From healthcare to banking, the use of performance management tools (objectives, indicators, targets and rewards) has been identified as a primary cause for the catastrophes. But Dr Micheli believes using targets can still help Mid-Staffordshire, Barclays and RBS drive a new culture at their organisations, as long as this time they are used properly.

Dr Micheli said: “We should not be surprised if performance management tools not aligned with an organisation’s priorities and values create dysfunctional behaviours.

“These tools should always be related to a wider managerial and cultural context; if disconnected or, worse, inconsistent with purposes and values, they are likely to generate exactly those behaviours organisations are trying avoid. As Robert Francis, who led the inquiry into Stafford hospital, remarked ‘failings were in part due to a focus of reaching targets… at the cost of delivering acceptable standards of care’.

“In principle, objectives, targets and indicators are introduced to communicate what an organisation is trying to accomplish. Essentially, they express and relate to something that we aim for. Also, they should provide a sense of aspiration that simply saying ‘do your best’ could not achieve.”

In trying to change the culture of an organisation Dr Micheli still believes performance management tools should be used, but they have to be used properly.

“Our research has found that not only objectives, targets and indicators are pretty standard management tools, but they also appear to be quite beneficial, though financial rewards much less so,” said Dr Micheli.

“Performance measurement and management is incredibly effective when it comes to focusing employees’ attention and driving their actions.

“When failures are uncovered, as in banking or healthcare, cultural change is often invoked as the only way forward.
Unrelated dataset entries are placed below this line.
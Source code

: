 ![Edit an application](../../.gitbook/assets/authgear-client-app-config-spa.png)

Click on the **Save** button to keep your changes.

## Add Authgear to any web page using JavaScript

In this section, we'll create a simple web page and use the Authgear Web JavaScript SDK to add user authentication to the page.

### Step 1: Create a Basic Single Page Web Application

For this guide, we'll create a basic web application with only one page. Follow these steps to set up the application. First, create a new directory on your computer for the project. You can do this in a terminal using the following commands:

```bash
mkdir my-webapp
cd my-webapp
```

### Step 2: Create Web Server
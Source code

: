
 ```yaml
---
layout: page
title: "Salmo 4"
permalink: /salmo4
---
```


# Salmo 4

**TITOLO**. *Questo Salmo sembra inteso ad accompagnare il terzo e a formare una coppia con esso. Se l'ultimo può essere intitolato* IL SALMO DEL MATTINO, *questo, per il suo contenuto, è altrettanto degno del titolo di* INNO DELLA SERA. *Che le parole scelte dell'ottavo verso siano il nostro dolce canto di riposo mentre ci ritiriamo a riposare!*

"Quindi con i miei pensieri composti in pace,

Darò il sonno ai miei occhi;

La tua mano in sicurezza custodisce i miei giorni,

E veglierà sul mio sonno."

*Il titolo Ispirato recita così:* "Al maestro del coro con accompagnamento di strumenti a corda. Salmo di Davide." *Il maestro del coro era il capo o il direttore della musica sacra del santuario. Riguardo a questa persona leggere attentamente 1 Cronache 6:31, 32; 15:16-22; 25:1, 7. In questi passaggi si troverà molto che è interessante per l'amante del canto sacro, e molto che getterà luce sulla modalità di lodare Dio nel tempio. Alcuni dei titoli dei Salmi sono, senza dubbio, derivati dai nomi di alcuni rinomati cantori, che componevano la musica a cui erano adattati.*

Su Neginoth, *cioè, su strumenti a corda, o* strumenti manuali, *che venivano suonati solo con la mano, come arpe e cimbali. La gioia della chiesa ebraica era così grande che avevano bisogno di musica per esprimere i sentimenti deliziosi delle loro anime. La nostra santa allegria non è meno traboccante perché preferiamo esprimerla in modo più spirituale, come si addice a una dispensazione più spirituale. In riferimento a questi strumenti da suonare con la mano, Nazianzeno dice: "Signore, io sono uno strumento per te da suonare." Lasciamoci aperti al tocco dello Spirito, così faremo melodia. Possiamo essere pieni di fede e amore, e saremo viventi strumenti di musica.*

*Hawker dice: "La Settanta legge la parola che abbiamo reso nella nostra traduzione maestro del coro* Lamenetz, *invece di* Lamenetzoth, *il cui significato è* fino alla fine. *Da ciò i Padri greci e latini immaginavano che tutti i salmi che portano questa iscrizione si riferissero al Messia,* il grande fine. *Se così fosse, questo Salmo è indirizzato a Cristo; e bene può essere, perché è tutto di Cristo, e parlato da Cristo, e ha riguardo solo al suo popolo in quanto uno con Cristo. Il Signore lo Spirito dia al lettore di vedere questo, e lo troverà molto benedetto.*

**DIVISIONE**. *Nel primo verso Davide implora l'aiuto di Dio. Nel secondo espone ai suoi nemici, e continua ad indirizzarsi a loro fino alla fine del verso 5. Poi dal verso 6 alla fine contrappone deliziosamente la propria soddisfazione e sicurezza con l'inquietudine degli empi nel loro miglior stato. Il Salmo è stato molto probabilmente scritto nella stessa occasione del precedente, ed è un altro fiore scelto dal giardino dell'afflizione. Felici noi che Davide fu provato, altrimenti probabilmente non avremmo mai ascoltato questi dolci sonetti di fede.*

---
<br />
But change of this scale is incredibly difficult to achieve, and takes a long time. Also, several commentators argue that a good starting point would be to scrap all those perverse performance management tools. But this would not necessarily help.

“Sure, misaligned objectives, targets and indicators can have dysfunctional consequences. But if we want to be a patient or client-centred organisations, do we really want to measure and reward our people on output (number of patients treated or mortgages sold)?
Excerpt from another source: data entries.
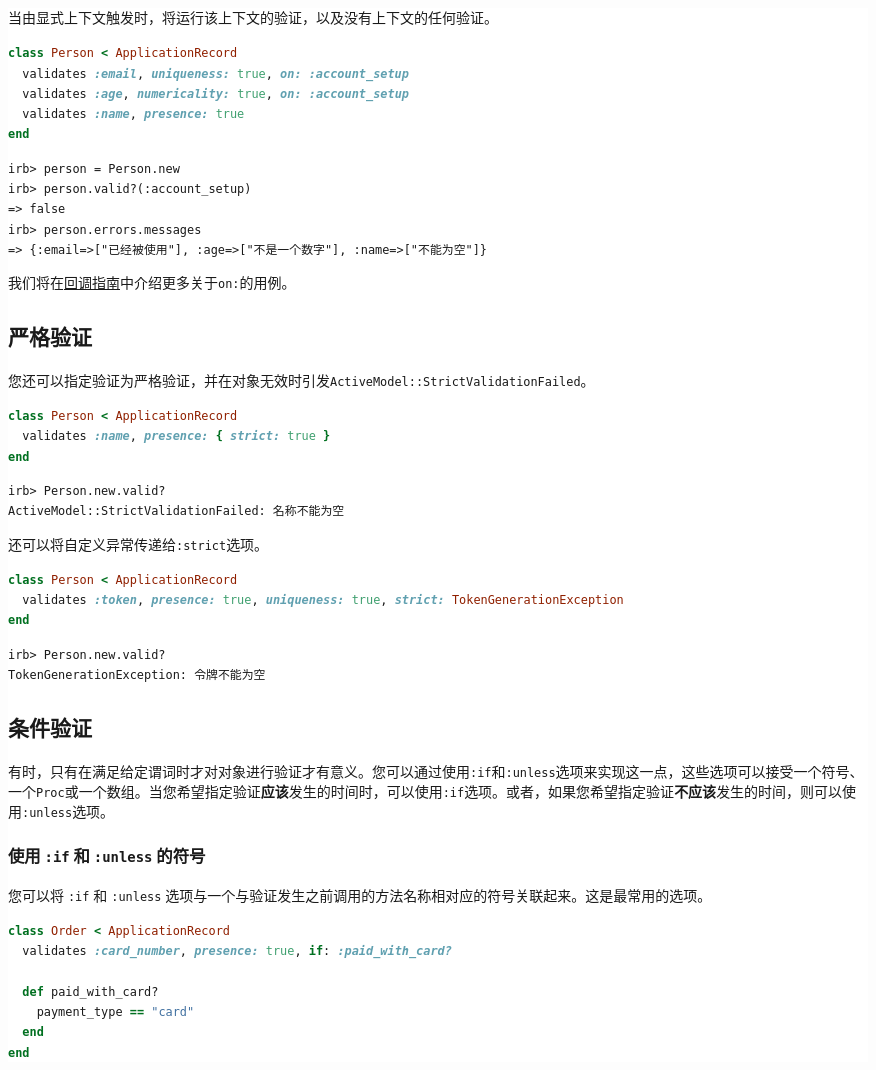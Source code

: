 当由显式上下文触发时，将运行该上下文的验证，以及没有上下文的任何验证。

```ruby
class Person < ApplicationRecord
  validates :email, uniqueness: true, on: :account_setup
  validates :age, numericality: true, on: :account_setup
  validates :name, presence: true
end
```

```irb
irb> person = Person.new
irb> person.valid?(:account_setup)
=> false
irb> person.errors.messages
=> {:email=>["已经被使用"], :age=>["不是一个数字"], :name=>["不能为空"]}
```

我们将在[回调指南](active_record_callbacks.html)中介绍更多关于`on:`的用例。

严格验证
------------------

您还可以指定验证为严格验证，并在对象无效时引发`ActiveModel::StrictValidationFailed`。

```ruby
class Person < ApplicationRecord
  validates :name, presence: { strict: true }
end
```

```irb
irb> Person.new.valid?
ActiveModel::StrictValidationFailed: 名称不能为空
```

还可以将自定义异常传递给`:strict`选项。

```ruby
class Person < ApplicationRecord
  validates :token, presence: true, uniqueness: true, strict: TokenGenerationException
end
```

```irb
irb> Person.new.valid?
TokenGenerationException: 令牌不能为空
```

条件验证
----------------------

有时，只有在满足给定谓词时才对对象进行验证才有意义。您可以通过使用`:if`和`:unless`选项来实现这一点，这些选项可以接受一个符号、一个`Proc`或一个数组。当您希望指定验证**应该**发生的时间时，可以使用`:if`选项。或者，如果您希望指定验证**不应该**发生的时间，则可以使用`:unless`选项。
### 使用 `:if` 和 `:unless` 的符号

您可以将 `:if` 和 `:unless` 选项与一个与验证发生之前调用的方法名称相对应的符号关联起来。这是最常用的选项。

```ruby
class Order < ApplicationRecord
  validates :card_number, presence: true, if: :paid_with_card?

  def paid_with_card?
    payment_type == "card"
  end
end
```


[MySQL手册]: https://dev.mysql.com/doc/refman/en/multiple-column-indexes.html
[PostgreSQL手册]: https://www.postgresql.org/docs/current/static/ddl-constraints.html
[`errors`]: https://api.rubyonrails.org/classes/ActiveModel/Validations.html#method-i-errors
[`invalid?`]: https://api.rubyonrails.org/classes/ActiveModel/Validations.html#method-i-invalid-3F
[`valid?`]: https://api.rubyonrails.org/classes/ActiveRecord/Validations.html#method-i-valid-3F
[Errors#squarebrackets]: https://api.rubyonrails.org/classes/ActiveModel/Errors.html#method-i-5B-5D
[`ActiveModel::Validations::HelperMethods`]: https://api.rubyonrails.org/classes/ActiveModel/Validations/HelperMethods.html
[`Object#blank?`]: https://api.rubyonrails.org/classes/Object.html#method-i-blank-3F
[`Object#present?`]: https://api.rubyonrails.org/classes/Object.html#method-i-present-3F
[`validates_uniqueness_of`]: https://api.rubyonrails.org/classes/ActiveRecord/Validations/ClassMethods.html#method-i-validates_uniqueness_of
[`add_index`]: https://api.rubyonrails.org/classes/ActiveRecord/ConnectionAdapters/SchemaStatements.html#method-i-add_index
[`validates_associated`]: https://api.rubyonrails.org/classes/ActiveRecord/Validations/ClassMethods.html#method-i-validates_associated
[`validates_each`]: https://api.rubyonrails.org/classes/ActiveModel/Validations/ClassMethods.html#method-i-validates_each
[`validates_with`]: https://api.rubyonrails.org/classes/ActiveModel/Validations/ClassMethods.html#method-i-validates_with
[`ActiveModel::Validations`]: https://api.rubyonrails.org/classes/ActiveModel/Validations.html
[`with_options`]: https://api.rubyonrails.org/classes/Object.html#method-i-with_options
[`ActiveModel::EachValidator`]: https://api.rubyonrails.org/classes/ActiveModel/EachValidator.html
[`ActiveModel::Validator`]: https://api.rubyonrails.org/classes/ActiveModel/Validator.html
[`validate`]: https://api.rubyonrails.org/classes/ActiveModel/Validations/ClassMethods.html#method-i-validate
[`ActiveModel::Errors`]: https://api.rubyonrails.org/classes/ActiveModel/Errors.html
[`ActiveModel::Error`]: https://api.rubyonrails.org/classes/ActiveModel/Error.html
[`full_message`]: https://api.rubyonrails.org/classes/ActiveModel/Errors.html#method-i-full_message
[`where`]: https://api.rubyonrails.org/classes/ActiveModel/Errors.html#method-i-where
[`add`]: https://api.rubyonrails.org/classes/ActiveModel/Errors.html#method-i-add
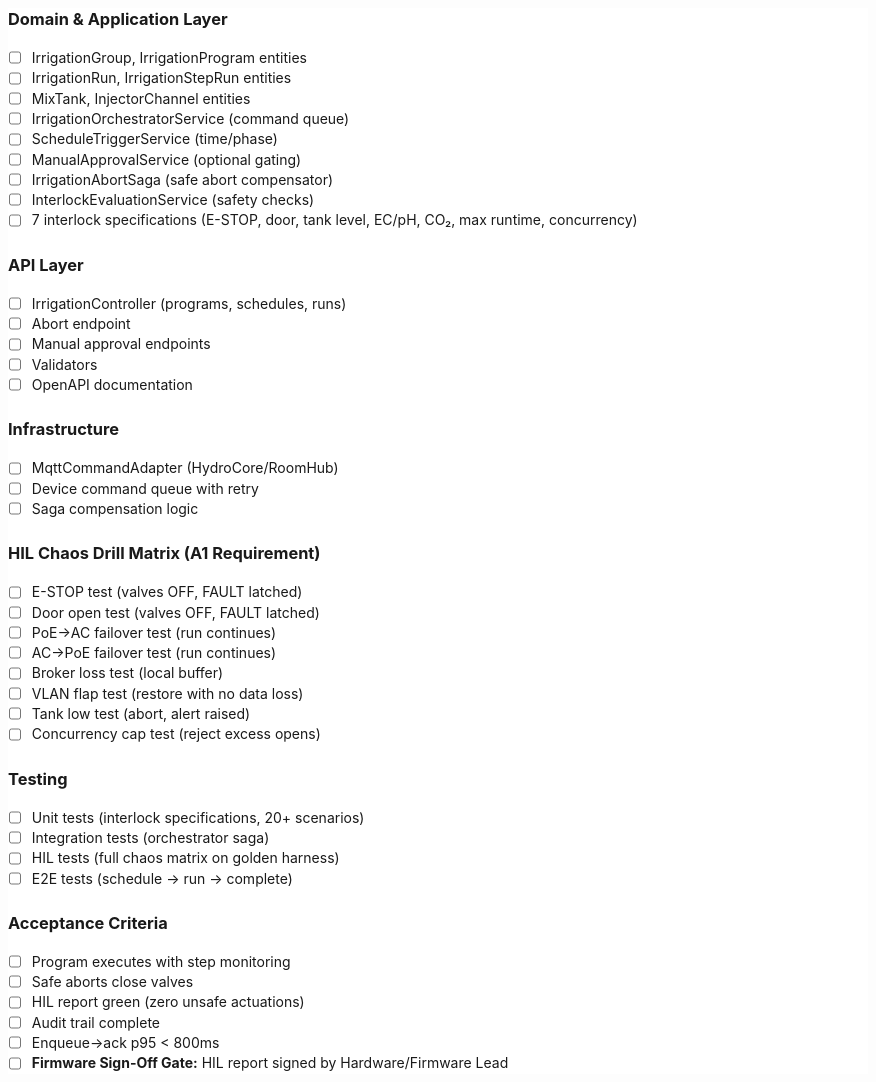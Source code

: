 ### Domain & Application Layer

- [ ] IrrigationGroup, IrrigationProgram entities
- [ ] IrrigationRun, IrrigationStepRun entities
- [ ] MixTank, InjectorChannel entities
- [ ] IrrigationOrchestratorService (command queue)
- [ ] ScheduleTriggerService (time/phase)
- [ ] ManualApprovalService (optional gating)
- [ ] IrrigationAbortSaga (safe abort compensator)
- [ ] InterlockEvaluationService (safety checks)
- [ ] 7 interlock specifications (E-STOP, door, tank level, EC/pH, CO₂, max runtime, concurrency)

### API Layer

- [ ] IrrigationController (programs, schedules, runs)
- [ ] Abort endpoint
- [ ] Manual approval endpoints
- [ ] Validators
- [ ] OpenAPI documentation

### Infrastructure

- [ ] MqttCommandAdapter (HydroCore/RoomHub)
- [ ] Device command queue with retry
- [ ] Saga compensation logic

### HIL Chaos Drill Matrix (A1 Requirement)

- [ ] E-STOP test (valves OFF, FAULT latched)
- [ ] Door open test (valves OFF, FAULT latched)
- [ ] PoE→AC failover test (run continues)
- [ ] AC→PoE failover test (run continues)
- [ ] Broker loss test (local buffer)
- [ ] VLAN flap test (restore with no data loss)
- [ ] Tank low test (abort, alert raised)
- [ ] Concurrency cap test (reject excess opens)

### Testing

- [ ] Unit tests (interlock specifications, 20+ scenarios)
- [ ] Integration tests (orchestrator saga)
- [ ] HIL tests (full chaos matrix on golden harness)
- [ ] E2E tests (schedule → run → complete)

### Acceptance Criteria

- [ ] Program executes with step monitoring
- [ ] Safe aborts close valves
- [ ] HIL report green (zero unsafe actuations)
- [ ] Audit trail complete
- [ ] Enqueue→ack p95 < 800ms
- [ ] **Firmware Sign-Off Gate:** HIL report signed by Hardware/Firmware Lead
“If we want to foster compassion, do our employees’ careers have to depend mainly on their capacity to reduce cost? If we want to achieve long-term sustainability of the business, why do we reward our staff on quarterly results?

“Performance management can be a force for good only if it expresses and specifies an organisation’s vision and values. Importantly, it neither should nor could ever replace them.

“Good leadership is not about giving objectives and ‘motivating’ employees using carrots and sticks. It is about creating a shared picture and a sense of purpose - which could be related to an individual’s role and tasks through objectives, targets and indicators. And good performance management is first and foremost seeing what happens in our offices, branches and operating theatres; what our people do; which services our customers receive; and, ultimately, understanding whether we are achieving our aims.

“Objectives, targets and indicators should always be regarded as powerful means to achieve those ends, but never as ends in themselves.”

Dr Micheli, who has been a consultant for BP, KLM, Orange and the UK’s  Department of Health, put together five tips to make sure performance indicators work:

1) Be clear about your values and communicate them (rather than enforce them) to all employees

2) Objectives, targets and indicators should reflect and detail such value.

3) Involve employees to develop and agree objectives and targets

4) Introduce rewards only in very specific cases, e.g., when the person being rewarded can strongly influence what he's being measured on; when he works   mostly as an individual rather than part of a team and when the manager has very good information about what the employee does. Also, only do it when the performance management system is sufficiently robust (i.e., tried and tested especially to mitigate dysfunctional consequences).

5) Keep the system connected to your values and strategic aims all the time through regular reviews, especially during periods of change.

Dr Pietro Micheli is Associate Professor of Organisational Performance and teaches on the Executive MBA and Msc Management courses.